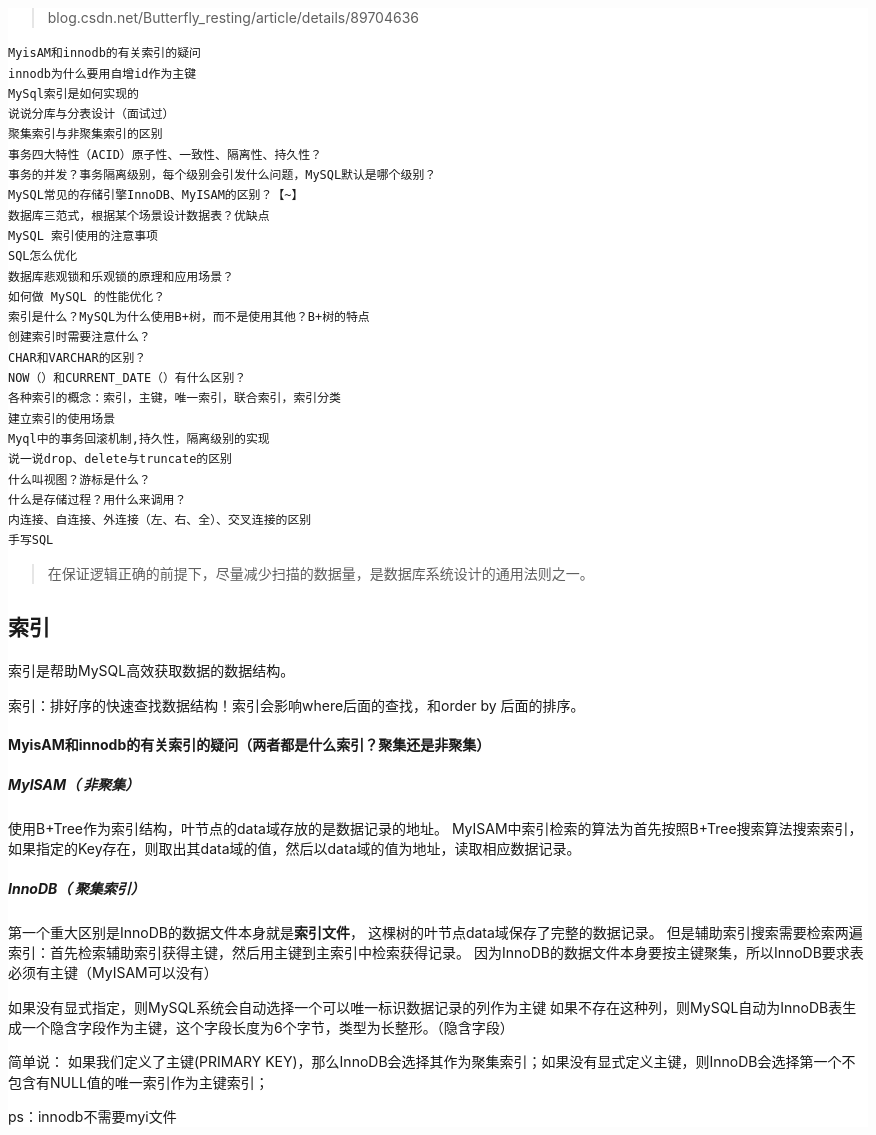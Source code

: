 > blog.csdn.net/Butterfly_resting/article/details/89704636

    MyisAM和innodb的有关索引的疑问
    innodb为什么要用自增id作为主键
    MySql索引是如何实现的
    说说分库与分表设计（面试过）
    聚集索引与非聚集索引的区别
    事务四大特性（ACID）原子性、一致性、隔离性、持久性？
    事务的并发？事务隔离级别，每个级别会引发什么问题，MySQL默认是哪个级别？
    MySQL常见的存储引擎InnoDB、MyISAM的区别？【~】
    数据库三范式，根据某个场景设计数据表？优缺点
    MySQL 索引使用的注意事项
    SQL怎么优化
    数据库悲观锁和乐观锁的原理和应用场景？
    如何做 MySQL 的性能优化？
    索引是什么？MySQL为什么使用B+树，而不是使用其他？B+树的特点
    创建索引时需要注意什么？
    CHAR和VARCHAR的区别？
    NOW（）和CURRENT_DATE（）有什么区别？
    各种索引的概念：索引，主键，唯一索引，联合索引，索引分类
    建立索引的使用场景
    Myql中的事务回滚机制,持久性，隔离级别的实现
    说一说drop、delete与truncate的区别
    什么叫视图？游标是什么？
    什么是存储过程？用什么来调用？
    内连接、自连接、外连接（左、右、全）、交叉连接的区别
    手写SQL


> 在保证逻辑正确的前提下，尽量减少扫描的数据量，是数据库系统设计的通用法则之一。

## 索引
索引是帮助MySQL高效获取数据的数据结构。

索引：排好序的快速查找数据结构！索引会影响where后面的查找，和order by 后面的排序。

#### MyisAM和innodb的有关索引的疑问（两者都是什么索引？聚集还是非聚集）

##### MyISAM（ 非聚集）
使用B+Tree作为索引结构，叶节点的data域存放的是数据记录的地址。
MyISAM中索引检索的算法为首先按照B+Tree搜索算法搜索索引，如果指定的Key存在，则取出其data域的值，然后以data域的值为地址，读取相应数据记录。

##### InnoDB（ 聚集索引）
第一个重大区别是InnoDB的数据文件本身就是**索引文件**， 这棵树的叶节点data域保存了完整的数据记录。
但是辅助索引搜索需要检索两遍索引：首先检索辅助索引获得主键，然后用主键到主索引中检索获得记录。
因为InnoDB的数据文件本身要按主键聚集，所以InnoDB要求表必须有主键（MyISAM可以没有）

如果没有显式指定，则MySQL系统会自动选择一个可以唯一标识数据记录的列作为主键
如果不存在这种列，则MySQL自动为InnoDB表生成一个隐含字段作为主键，这个字段长度为6个字节，类型为长整形。（隐含字段）

简单说：
如果我们定义了主键(PRIMARY KEY)，那么InnoDB会选择其作为聚集索引；如果没有显式定义主键，则InnoDB会选择第一个不包含有NULL值的唯一索引作为主键索引；

ps：innodb不需要myi文件
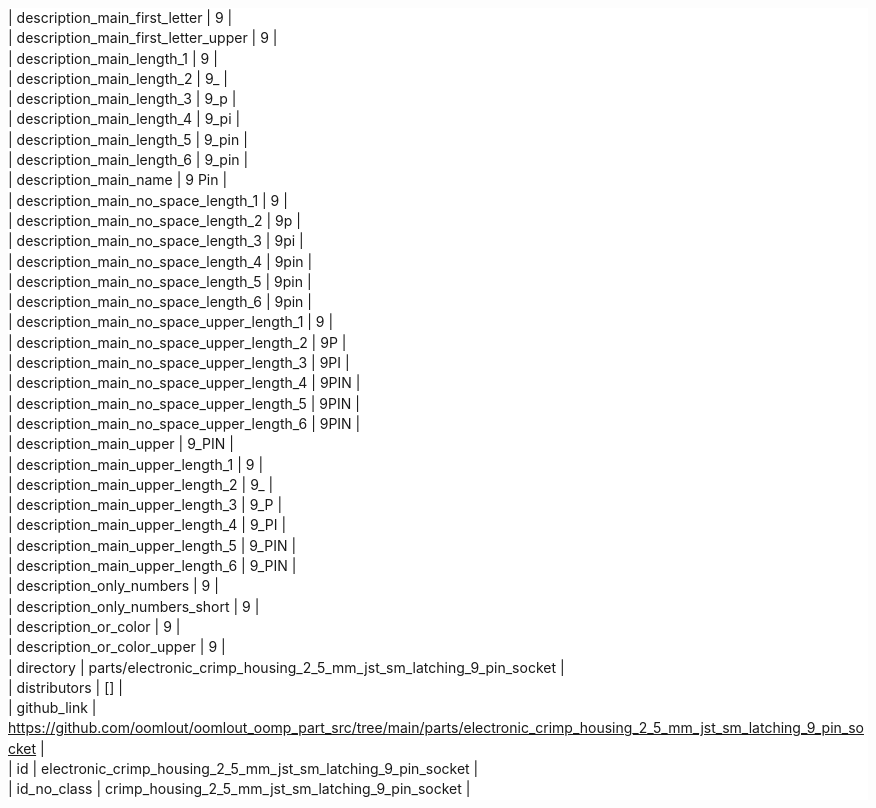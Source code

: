 | description_main_first_letter | 9 |  
| description_main_first_letter_upper | 9 |  
| description_main_length_1 | 9 |  
| description_main_length_2 | 9_ |  
| description_main_length_3 | 9_p |  
| description_main_length_4 | 9_pi |  
| description_main_length_5 | 9_pin |  
| description_main_length_6 | 9_pin |  
| description_main_name | 9 Pin |  
| description_main_no_space_length_1 | 9 |  
| description_main_no_space_length_2 | 9p |  
| description_main_no_space_length_3 | 9pi |  
| description_main_no_space_length_4 | 9pin |  
| description_main_no_space_length_5 | 9pin |  
| description_main_no_space_length_6 | 9pin |  
| description_main_no_space_upper_length_1 | 9 |  
| description_main_no_space_upper_length_2 | 9P |  
| description_main_no_space_upper_length_3 | 9PI |  
| description_main_no_space_upper_length_4 | 9PIN |  
| description_main_no_space_upper_length_5 | 9PIN |  
| description_main_no_space_upper_length_6 | 9PIN |  
| description_main_upper | 9_PIN |  
| description_main_upper_length_1 | 9 |  
| description_main_upper_length_2 | 9_ |  
| description_main_upper_length_3 | 9_P |  
| description_main_upper_length_4 | 9_PI |  
| description_main_upper_length_5 | 9_PIN |  
| description_main_upper_length_6 | 9_PIN |  
| description_only_numbers | 9 |  
| description_only_numbers_short | 9 |  
| description_or_color | 9 |  
| description_or_color_upper | 9 |  
| directory | parts/electronic_crimp_housing_2_5_mm_jst_sm_latching_9_pin_socket |  
| distributors | [] |  
| github_link | https://github.com/oomlout/oomlout_oomp_part_src/tree/main/parts/electronic_crimp_housing_2_5_mm_jst_sm_latching_9_pin_socket |  
| id | electronic_crimp_housing_2_5_mm_jst_sm_latching_9_pin_socket |  
| id_no_class | crimp_housing_2_5_mm_jst_sm_latching_9_pin_socket |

════

__WHAT YOU HAVE TO DO__:
Copy nothing but the lines from the first one in the listing through the line with "如果不存在这种列，则MySQ", and omit the pictures.

__EXPECTED ANSWER__:
Source code

: > blog.csdn.net/Butterfly_resting/article/details/89704636

    MyisAM和innodb的有关索引的疑问
    innodb为什么要用自增id作为主键
    MySql索引是如何实现的
    说说分库与分表设计（面试过）
    聚集索引与非聚集索引的区别
    事务四大特性（ACID）原子性、一致性、隔离性、持久性？
    事务的并发？事务隔离级别，每个级别会引发什么问题，MySQL默认是哪个级别？
    MySQL常见的存储引擎InnoDB、MyISAM的区别？【~】
    数据库三范式，根据某个场景设计数据表？优缺点
    MySQL 索引使用的注意事项
    SQL怎么优化
    数据库悲观锁和乐观锁的原理和应用场景？
    如何做 MySQL 的性能优化？
    索引是什么？MySQL为什么使用B+树，而不是使用其他？B+树的特点
    创建索引时需要注意什么？
    CHAR和VARCHAR的区别？
    NOW（）和CURRENT_DATE（）有什么区别？
    各种索引的概念：索引，主键，唯一索引，联合索引，索引分类
    建立索引的使用场景
    Myql中的事务回滚机制,持久性，隔离级别的实现
    说一说drop、delete与truncate的区别
    什么叫视图？游标是什么？
    什么是存储过程？用什么来调用？
    内连接、自连接、外连接（左、右、全）、交叉连接的区别
    手写SQL


> 在保证逻辑正确的前提下，尽量减少扫描的数据量，是数据库系统设计的通用法则之一。

## 索引
索引是帮助MySQL高效获取数据的数据结构。

索引：排好序的快速查找数据结构！索引会影响where后面的查找，和order by 后面的排序。

#### MyisAM和innodb的有关索引的疑问（两者都是什么索引？聚集还是非聚集）

##### MyISAM（ 非聚集）
使用B+Tree作为索引结构，叶节点的data域存放的是数据记录的地址。
MyISAM中索引检索的算法为首先按照B+Tree搜索算法搜索索引，如果指定的Key存在，则取出其data域的值，然后以data域的值为地址，读取相应数据记录。

##### InnoDB（ 聚集索引）
第一个重大区别是InnoDB的数据文件本身就是**索引文件**， 这棵树的叶节点data域保存了完整的数据记录。
但是辅助索引搜索需要检索两遍索引：首先检索辅助索引获得主键，然后用主键到主索引中检索获得记录。
因为InnoDB的数据文件本身要按主键聚集，所以InnoDB要求表必须有主键（MyISAM可以没有）

如果没有显式指定，则MySQL系统会自动选择一个可以唯一标识数据记录的列作为主键
如果不存在这种列，则MySQL自动为InnoDB表生成一个隐含字段作为主键，这个字段长度为6个字节，类型为长整形。（隐含字段）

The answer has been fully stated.